> [Work request]:
Below are the entries to work from; restate word for word the portion that opens with the line containing "Windows binary of" and closes with the line containing "One of SSH clients", keeping both.

> [Listed records]:
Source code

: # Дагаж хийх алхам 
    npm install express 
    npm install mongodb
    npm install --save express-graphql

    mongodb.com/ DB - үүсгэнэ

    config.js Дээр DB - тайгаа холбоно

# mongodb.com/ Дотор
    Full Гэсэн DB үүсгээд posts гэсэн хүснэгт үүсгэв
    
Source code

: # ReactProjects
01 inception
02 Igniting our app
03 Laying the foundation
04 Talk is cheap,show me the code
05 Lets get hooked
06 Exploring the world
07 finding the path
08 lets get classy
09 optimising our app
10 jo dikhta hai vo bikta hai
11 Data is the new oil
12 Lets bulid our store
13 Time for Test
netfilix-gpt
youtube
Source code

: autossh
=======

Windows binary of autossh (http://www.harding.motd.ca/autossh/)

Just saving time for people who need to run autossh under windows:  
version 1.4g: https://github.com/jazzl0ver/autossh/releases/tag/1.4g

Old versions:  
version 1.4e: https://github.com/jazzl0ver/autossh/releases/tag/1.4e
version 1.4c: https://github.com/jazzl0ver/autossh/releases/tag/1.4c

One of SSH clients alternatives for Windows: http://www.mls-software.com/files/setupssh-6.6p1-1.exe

...

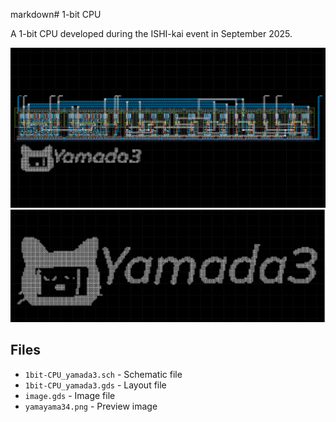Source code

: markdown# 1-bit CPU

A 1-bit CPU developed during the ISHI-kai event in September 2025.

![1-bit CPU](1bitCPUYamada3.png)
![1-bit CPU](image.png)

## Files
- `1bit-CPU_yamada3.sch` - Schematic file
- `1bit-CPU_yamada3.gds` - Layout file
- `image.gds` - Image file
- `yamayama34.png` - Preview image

> [Written answer]:
Windows binary of autossh (http://www.harding.motd.ca/autossh/)

Just saving time for people who need to run autossh under windows:  
version 1.4g: https://github.com/jazzl0ver/autossh/releases/tag/1.4g

Old versions:  
version 1.4e: https://github.com/jazzl0ver/autossh/releases/tag/1.4e
version 1.4c: https://github.com/jazzl0ver/autossh/releases/tag/1.4c

One of SSH clients alternatives for Windows: http://www.mls-software.com/files/setupssh-6.6p1-1.exe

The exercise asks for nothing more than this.